[[ Recorded data, beginning ]]
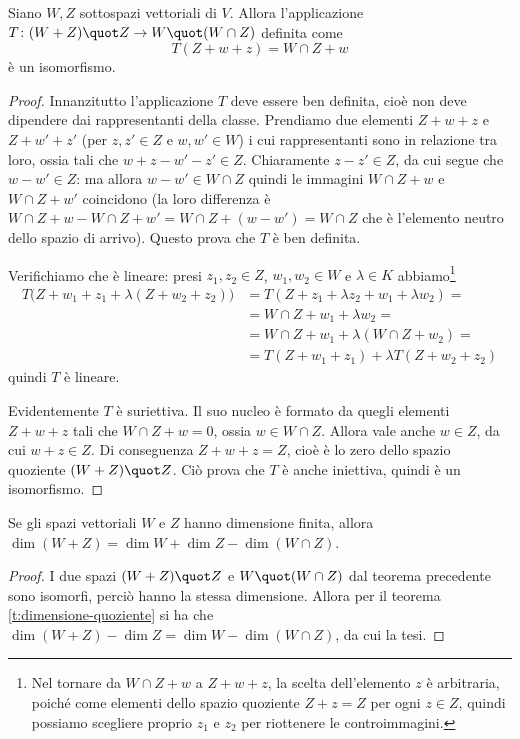 \begin{teorema}
	Siano $W,Z$ sottospazi vettoriali di $V$.
	Allora l'applicazione $T\colon (W+Z)\quot Z\to W\quot(W\cap Z)$ definita come
	\begin{equation}
		T(Z+w+z)=W\cap Z+w
	\end{equation}
	è un isomorfismo.
\end{teorema}
\begin{proof}
	Innanzitutto l'applicazione $T$ deve essere ben definita, cioè non deve dipendere dai rappresentanti della classe.
	Prendiamo due elementi $Z+w+z$ e $Z+w'+z'$ (per $z,z'\in Z$ e $w,w'\in W$) i cui rappresentanti sono in relazione tra loro, ossia tali che $w+z-w'-z'\in Z$.
	Chiaramente $z-z'\in Z$, da cui segue che $w-w'\in Z$: ma allora $w-w'\in W\cap Z$ quindi le immagini $W\cap Z+w$ e $W\cap Z+w'$ coincidono (la loro differenza è $W\cap Z+w-W\cap Z+w'=W\cap Z+(w-w')=W\cap Z$ che è l'elemento neutro dello spazio di arrivo).
	Questo prova che $T$ è ben definita.
	
	Verifichiamo che è lineare: presi $z_1,z_2\in Z$, $w_1,w_2\in W$ e $\lambda\in K$ abbiamo\footnote{Nel tornare da $W\cap Z+w$ a $Z+w+z$, la scelta dell'elemento $z$ è arbitraria, poich\'e come elementi dello spazio quoziente $Z+z=Z$ per ogni $z\in Z$, quindi possiamo scegliere proprio $z_1$ e $z_2$ per riottenere le controimmagini.}
	\begin{equation}
		\begin{split}
			T\big(Z+w_1+z_1+\lambda(Z+w_2+z_2)\big)&=T(Z+z_1+\lambda z_2+w_1+\lambda w_2)=\\
			&=W\cap Z+w_1+\lambda w_2=\\
			&=W\cap Z+w_1+\lambda(W\cap Z+w_2)=\\
			&=T(Z+w_1+z_1)+\lambda T(Z+w_2+z_2)
		\end{split}
	\end{equation}
	quindi $T$ è lineare.

	Evidentemente $T$ è suriettiva.
	Il suo nucleo è formato da quegli elementi $Z+w+z$ tali che $W\cap Z+w=0$, ossia $w\in W\cap Z$.
	Allora vale anche $w\in Z$, da cui $w+z\in Z$.
	Di conseguenza $Z+w+z=Z$, cioè è lo zero dello spazio quoziente $(W+Z)\quot Z$.
	Ciò prova che $T$ è anche iniettiva, quindi è un isomorfismo.
\end{proof}
\begin{corollario}
	Se gli spazi vettoriali $W$ e $Z$ hanno dimensione finita, allora $\dim(W+Z)=\dim W+\dim Z-\dim(W\cap Z)$.
\end{corollario}
\begin{proof}
	I due spazi $(W+Z)\quot Z$ e $W\quot(W\cap Z)$ dal teorema precedente sono isomorfi, perciò hanno la stessa dimensione.
	Allora per il teorema \ref{t:dimensione-quoziente} si ha che $\dim(W+Z)-\dim Z=\dim W-\dim(W\cap Z)$, da cui la tesi.
\end{proof}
[[ Recorded data, end ]]
Count how many lines above contain the word "dello". Reply with the number alone.

3